§ PROBLEM DETAILS
Each entry is to be retyped exactly as it appears, and each image is to be dropped.

INFORMATION PROVIDED START

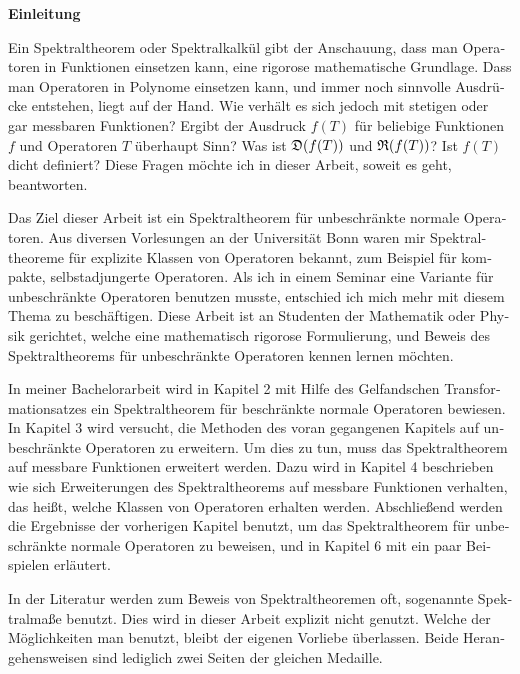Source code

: {\Large \textbf{Einleitung}}
\vspace{.35cm}
\begin{otherlanguage}{ngerman}
Ein Spektraltheorem oder Spektralkalkül gibt der Anschauung, dass man 
Operatoren in Funktionen einsetzen kann, eine 
rigorose mathematische Grundlage.
Dass man Operatoren in Polynome einsetzen kann, und immer noch sinnvolle
Ausdrücke entstehen, liegt auf der Hand. Wie verhält es sich jedoch mit
stetigen oder gar messbaren Funktionen? Ergibt der Ausdruck $f(T)$ für
beliebige Funktionen $f$ und Operatoren $T$ überhaupt Sinn? Was ist 
$\mathfrak{D}(f(T))$ und $\mathfrak{R}(f(T))$? Ist $f(T)$ dicht definiert?
Diese Fragen möchte ich in dieser Arbeit, soweit es geht, beantworten.

Das Ziel dieser Arbeit ist ein Spektraltheorem für unbeschränkte normale 
Operatoren. Aus diversen Vorlesungen an der Universität Bonn waren mir
Spektraltheoreme für explizite Klassen von Operatoren bekannt, zum 
Beispiel für kompakte, selbstadjungerte Operatoren. Als ich in einem Seminar
eine Variante für unbeschränkte Operatoren benutzen musste, entschied ich
mich mehr mit diesem Thema zu beschäftigen. Diese Arbeit
ist an Studenten der Mathematik oder Physik gerichtet, welche eine 
mathematisch rigorose Formulierung, und Beweis des Spektraltheorems
für unbeschränkte Operatoren kennen lernen möchten.

In meiner Bachelorarbeit wird in Kapitel 2 mit Hilfe des Gelfandschen 
Transformationsatzes ein Spektraltheorem für beschränkte normale Operatoren 
bewiesen. In Kapitel 3 wird versucht, die Methoden des voran gegangenen Kapitels
auf unbeschränkte Operatoren zu erweitern. Um dies zu tun, muss das 
Spektraltheorem auf messbare Funktionen erweitert werden.
Dazu wird in Kapitel 4 beschrieben wie sich Erweiterungen des 
Spektraltheorems auf messbare Funktionen verhalten, das heißt, welche Klassen
von Operatoren erhalten werden. Abschließend werden die Ergebnisse der 
vorherigen Kapitel benutzt, um das Spektraltheorem für unbeschränkte normale
Operatoren zu beweisen, und in Kapitel 6 mit ein paar Beispielen erläutert.

In der Literatur werden zum Beweis von Spektraltheoremen oft, sogenannte 
Spektralmaße benutzt.
Dies wird in dieser Arbeit explizit nicht genutzt. Welche der Möglichkeiten
man benutzt, bleibt der eigenen Vorliebe überlassen. Beide Herangehensweisen
sind lediglich zwei Seiten der 
gleichen Medaille.

\end{otherlanguage}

INFORMATION PROVIDED END

§ SOLVED EXERCISE
Source code

: {\Large \textbf{Einleitung}}
\vspace{.35cm}
\begin{otherlanguage}{ngerman}
Ein Spektraltheorem oder Spektralkalkül gibt der Anschauung, dass man 
Operatoren in Funktionen einsetzen kann, eine 
rigorose mathematische Grundlage.
Dass man Operatoren in Polynome einsetzen kann, und immer noch sinnvolle
Ausdrücke entstehen, liegt auf der Hand. Wie verhält es sich jedoch mit
stetigen oder gar messbaren Funktionen? Ergibt der Ausdruck $f(T)$ für
beliebige Funktionen $f$ und Operatoren $T$ überhaupt Sinn? Was ist 
$\mathfrak{D}(f(T))$ und $\mathfrak{R}(f(T))$? Ist $f(T)$ dicht definiert?
Diese Fragen möchte ich in dieser Arbeit, soweit es geht, beantworten.

Das Ziel dieser Arbeit ist ein Spektraltheorem für unbeschränkte normale 
Operatoren. Aus diversen Vorlesungen an der Universität Bonn waren mir
Spektraltheoreme für explizite Klassen von Operatoren bekannt, zum 
Beispiel für kompakte, selbstadjungerte Operatoren. Als ich in einem Seminar
eine Variante für unbeschränkte Operatoren benutzen musste, entschied ich
mich mehr mit diesem Thema zu beschäftigen. Diese Arbeit
ist an Studenten der Mathematik oder Physik gerichtet, welche eine 
mathematisch rigorose Formulierung, und Beweis des Spektraltheorems
für unbeschränkte Operatoren kennen lernen möchten.

In meiner Bachelorarbeit wird in Kapitel 2 mit Hilfe des Gelfandschen 
Transformationsatzes ein Spektraltheorem für beschränkte normale Operatoren 
bewiesen. In Kapitel 3 wird versucht, die Methoden des voran gegangenen Kapitels
auf unbeschränkte Operatoren zu erweitern. Um dies zu tun, muss das 
Spektraltheorem auf messbare Funktionen erweitert werden.
Dazu wird in Kapitel 4 beschrieben wie sich Erweiterungen des 
Spektraltheorems auf messbare Funktionen verhalten, das heißt, welche Klassen
von Operatoren erhalten werden. Abschließend werden die Ergebnisse der 
vorherigen Kapitel benutzt, um das Spektraltheorem für unbeschränkte normale
Operatoren zu beweisen, und in Kapitel 6 mit ein paar Beispielen erläutert.

In der Literatur werden zum Beweis von Spektraltheoremen oft, sogenannte 
Spektralmaße benutzt.
Dies wird in dieser Arbeit explizit nicht genutzt. Welche der Möglichkeiten
man benutzt, bleibt der eigenen Vorliebe überlassen. Beide Herangehensweisen
sind lediglich zwei Seiten der 
gleichen Medaille.

\end{otherlanguage}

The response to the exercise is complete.